As we enter the “Great Commoditization” era of software, how can a CEO de-commoditize and build a long term competitive moat around her business?

I believe data will be the gold that separates the winners from the also-rans in this next generation of machine learning-driven software.

But all datasets are not created equal. Deep datasets focused on solving specific problems are better than large, broad datasets. Dynamic, constantly refreshing datasets are vastly superior to static datasets, typically regardless of their size. And, ultimately, the datasets must be proprietary; the harder they are to access or replicate, the wider the long-term moat. Proprietary data is the fuel that can turn empty, commoditized workflow software into rich, defensible recommendation engines.

To build these engines, the datasets must also have a “closed-loop”, or a set of inputs which drive outputs. Generally speaking, the way the math of machine learning works is that actions are correlated with outcomes and constantly recalibrated to improve accuracy. If all you have is inputs, like what ads users click to get to your website, but no outputs, like what they bought, you aren’t going to be able to train the AI to do anything.

So how can you build a deep, dynamic, proprietary, closed-loop dataset, especially if you’re starting from Ground Zero?

From Zero to Defensible

It starts with rethinking the relationship between your product and your data. Data collection can’t be a series of one-off exercises used to inform company strategy; it must be built into the core product itself. In other words,

Every time a user engages with your product, you must collect data from the interaction that systematically make future usage of the product even better, across all users in the network.

Bradford Cross, CEO of Merlon Intelligence, describes how to build this data flywheel into your products, “[ensure] you are capturing totally unique data over time from how your product is used, and that data capture is designed precisely to serve the needs of your models, which are designed to serve the needs of the product functionality, which is designed to meet the needs of the customer. This data value chain ensures that the customer’s motivation is aligned with your motivation to compound the value of your proprietary dataset.”

Building out an effective data flywheel can be the key to achieving a state of competitive nirvana I call Compounding. Once your business enters this phase, every new customer you add makes the dataset and thus the product better, which attracts more customers, which makes the dataset better, etc etc. For this model to work most effectively, you have to rethink how data is used across your customer base; data from every user in your network must be used to improve the product for every other user in the network, regardless of which customer they may work for. This requires significant architecture (technical, legal, and data security) to work, but is key to maximizing value of the system.

Google and Amazon have built the most formidable businesses the world has yet known by leveraging this model. We believe there is an even more exciting opportunity to use this model to build companies which don’t harvest users to sell to them more effectively but instead help them complete their tasks more effectively. We call these businesses Coaching Networks, and they use AI not to automate workers away but to augment them in real-time while they are performing their jobs.

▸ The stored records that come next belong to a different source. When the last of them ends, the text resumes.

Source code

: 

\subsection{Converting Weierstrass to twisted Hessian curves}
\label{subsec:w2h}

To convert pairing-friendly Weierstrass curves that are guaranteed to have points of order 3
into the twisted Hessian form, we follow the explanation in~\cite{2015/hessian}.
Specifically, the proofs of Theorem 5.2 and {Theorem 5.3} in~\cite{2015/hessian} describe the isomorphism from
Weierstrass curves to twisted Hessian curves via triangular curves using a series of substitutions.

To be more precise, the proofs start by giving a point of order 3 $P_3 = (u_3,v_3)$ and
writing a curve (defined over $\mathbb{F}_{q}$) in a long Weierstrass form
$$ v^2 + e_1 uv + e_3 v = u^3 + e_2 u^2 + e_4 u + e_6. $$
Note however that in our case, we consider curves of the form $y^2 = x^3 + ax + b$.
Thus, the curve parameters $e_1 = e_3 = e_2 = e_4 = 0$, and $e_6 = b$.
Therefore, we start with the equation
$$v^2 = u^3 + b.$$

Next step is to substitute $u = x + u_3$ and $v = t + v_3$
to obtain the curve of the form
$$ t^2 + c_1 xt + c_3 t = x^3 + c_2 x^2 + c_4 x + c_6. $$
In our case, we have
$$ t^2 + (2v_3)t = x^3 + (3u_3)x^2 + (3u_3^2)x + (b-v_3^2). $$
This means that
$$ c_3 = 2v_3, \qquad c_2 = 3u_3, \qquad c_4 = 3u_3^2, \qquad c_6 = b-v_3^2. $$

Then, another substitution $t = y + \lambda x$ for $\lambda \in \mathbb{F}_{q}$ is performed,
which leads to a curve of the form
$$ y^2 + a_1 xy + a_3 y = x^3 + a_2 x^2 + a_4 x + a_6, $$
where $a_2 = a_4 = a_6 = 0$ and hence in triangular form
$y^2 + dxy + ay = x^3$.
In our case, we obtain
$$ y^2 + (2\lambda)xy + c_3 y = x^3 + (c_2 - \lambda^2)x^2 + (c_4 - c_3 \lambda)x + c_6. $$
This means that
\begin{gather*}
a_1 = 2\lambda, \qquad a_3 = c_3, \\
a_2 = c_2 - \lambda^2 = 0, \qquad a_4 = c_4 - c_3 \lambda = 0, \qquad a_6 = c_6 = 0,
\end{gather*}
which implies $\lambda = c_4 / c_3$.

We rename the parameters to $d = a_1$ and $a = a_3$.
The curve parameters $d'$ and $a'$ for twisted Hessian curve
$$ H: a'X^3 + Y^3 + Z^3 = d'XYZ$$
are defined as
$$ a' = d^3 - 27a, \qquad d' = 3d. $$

Textio is a good example of a Coaching Networks startup that’s built a data flywheel, initially focused on the recruiting space. Textio Hire optimizes job posts to help recruiters hire the right people faster. As recruiters write job posts in Textio, the software highlights words and phrases to suggest tweaks which would improve the likelihood of attracting a targeted candidate profile. Once the job is posted, Textio tracks the candidates that apply and automatically updates its model and thus the suggestions it makes to every recruiter in the network. The product improves with every user, which improves the outcomes for every customer, which leads to a compounding dataset. After three years in market, Textio has amassed thousands of users, which have collectively built the world’s largest database of job posts and outcomes- 370 million strong as of this writing.

But no company starts with this user-driven flywheel. They start with hacks.

Types of Data Hacks

Data hacks can be placed along a spectrum from aggregation hacks to creation hacks. The former start with existing datasets pooled together in some interesting way. These can be relatively straightforward to hack together and, as a result, are the most common types of startup data hacks. On the other end of the spectrum are creation hacks, which, as the name suggests, involve the generation of data that hasn’t existed before (at least in a structured manner). These tend to be harder and are thus a rarer starting point.

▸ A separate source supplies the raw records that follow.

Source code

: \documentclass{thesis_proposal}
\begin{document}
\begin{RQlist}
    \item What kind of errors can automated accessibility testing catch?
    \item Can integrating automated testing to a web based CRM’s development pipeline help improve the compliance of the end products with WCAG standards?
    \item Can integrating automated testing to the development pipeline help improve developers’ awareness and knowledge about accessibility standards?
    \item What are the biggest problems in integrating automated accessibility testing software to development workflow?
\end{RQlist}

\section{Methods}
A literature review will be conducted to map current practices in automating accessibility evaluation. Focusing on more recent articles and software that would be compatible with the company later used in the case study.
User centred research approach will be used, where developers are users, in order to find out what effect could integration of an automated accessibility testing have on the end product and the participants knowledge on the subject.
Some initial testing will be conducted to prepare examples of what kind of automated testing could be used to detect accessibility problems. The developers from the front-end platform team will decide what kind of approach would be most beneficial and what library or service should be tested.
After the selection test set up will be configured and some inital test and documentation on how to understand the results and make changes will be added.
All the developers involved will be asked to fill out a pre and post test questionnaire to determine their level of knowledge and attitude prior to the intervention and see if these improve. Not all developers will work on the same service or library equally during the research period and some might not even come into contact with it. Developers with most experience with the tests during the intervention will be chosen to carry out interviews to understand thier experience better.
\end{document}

Another dimension along which these hacks can be understood is how proprietary the data hacked together is. How hard is it for others to replicate a meaningful portion of the data and in what time frame? To be truly proprietary, the dataset must be exclusive to the company that owns it.

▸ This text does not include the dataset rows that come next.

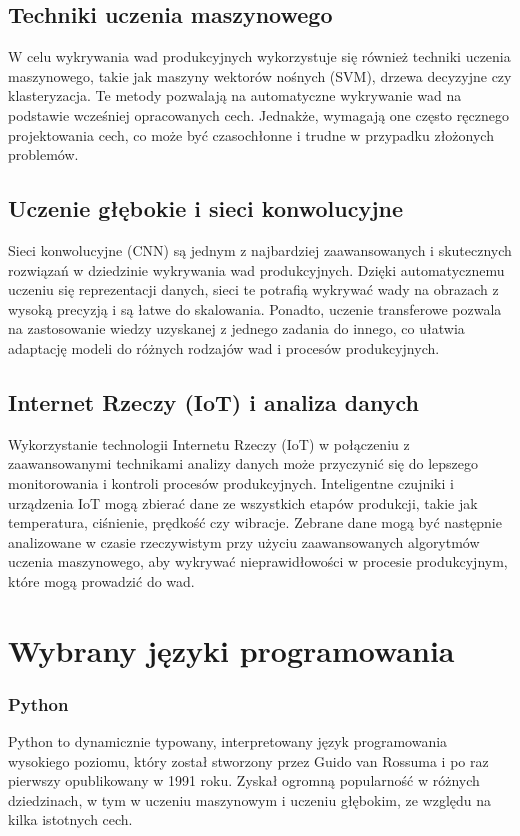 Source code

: \subsection{Techniki uczenia maszynowego}
W celu wykrywania wad produkcyjnych wykorzystuje się również techniki uczenia maszynowego, takie jak maszyny wektorów nośnych (SVM), drzewa decyzyjne czy klasteryzacja. Te metody pozwalają na automatyczne wykrywanie wad na podstawie wcześniej opracowanych cech. Jednakże, wymagają one często ręcznego projektowania cech, co może być czasochłonne i trudne w przypadku złożonych problemów.

\subsection{Uczenie głębokie i sieci konwolucyjne}
Sieci konwolucyjne (CNN) są jednym z najbardziej zaawansowanych i skutecznych rozwiązań w dziedzinie wykrywania wad produkcyjnych. Dzięki automatycznemu uczeniu się reprezentacji danych, sieci te potrafią wykrywać wady na obrazach z wysoką precyzją i są łatwe do skalowania. Ponadto, uczenie transferowe pozwala na zastosowanie wiedzy uzyskanej z jednego zadania do innego, co ułatwia adaptację modeli do różnych rodzajów wad i procesów produkcyjnych.

\subsection{Internet Rzeczy (IoT) i analiza danych}
Wykorzystanie technologii Internetu Rzeczy (IoT) w połączeniu z zaawansowanymi technikami analizy danych może przyczynić się do lepszego monitorowania i kontroli procesów produkcyjnych. Inteligentne czujniki i urządzenia IoT mogą zbierać dane ze wszystkich etapów produkcji, takie jak temperatura, ciśnienie, prędkość czy wibracje. Zebrane dane mogą być następnie analizowane w czasie rzeczywistym przy użyciu zaawansowanych algorytmów uczenia maszynowego, aby wykrywać nieprawidłowości w procesie produkcyjnym, które mogą prowadzić do wad.

\section{Wybrany języki programowania}

\subsubsection{Python}
Python to dynamicznie typowany, interpretowany język programowania wysokiego poziomu, który został stworzony przez Guido van Rossuma i po raz pierwszy opublikowany w 1991 roku. Zyskał ogromną popularność w różnych dziedzinach, w tym w uczeniu maszynowym i uczeniu głębokim, ze względu na kilka istotnych cech.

While the ultimate goal is to achieve a defensible, compounding dataset, using less proprietary hacks to get you started on the journey can be effective if you move quickly.

The hack or hacks you start with will depend on the assets you start with. Established companies may have unstructured data sets they can work to structure. They may also have large staff they can co-opt into data hackers.

Startups, with fewer assets by definition, often have to be more creative. Indeed, the best founders I work with are extremely creative when it comes to designing data hacks.

Let’s explore some of the most commonly used data hacks:

Scraping (a non-proprietary aggregation hack)

Perhaps the most common startup data hack, this consists of collecting publicly available but scattered data. This can take the form of scraping websites, online databases, or even offline databases. Corelogic is perhaps the best example of what can be built on the back of offline scraping; they collect public records data from government offices across the country and sell the packaged data to real estate players for large sums.

  • Can be easy/low cost to start (e.g., build a web crawler)
  • Can allow for aggregation of large volumes relatively quickly
  • Can allow for fast iteration
  • Can be easy to replicate
  • Can present legal issues (check scraping rules beforehand)
  • Can be hard to acquire “output” data necessary to close the loop

Partnering (a proprietary aggregation hack)

Another common strategy is to explore partnerships between established entities, such as industry incumbents or governments, that already have large, unstructured datasets and startups that have the talent and focus necessary to structure and make use of it. In exchange for access to this data, startups often offer their partners revenue shares, partial IP ownership, in-kind services, or even good old cash. Tractable, which provides an AI that improves car accident repair processes, is a good example of a startup that has hacked its way into success by partnering with industry incumbents.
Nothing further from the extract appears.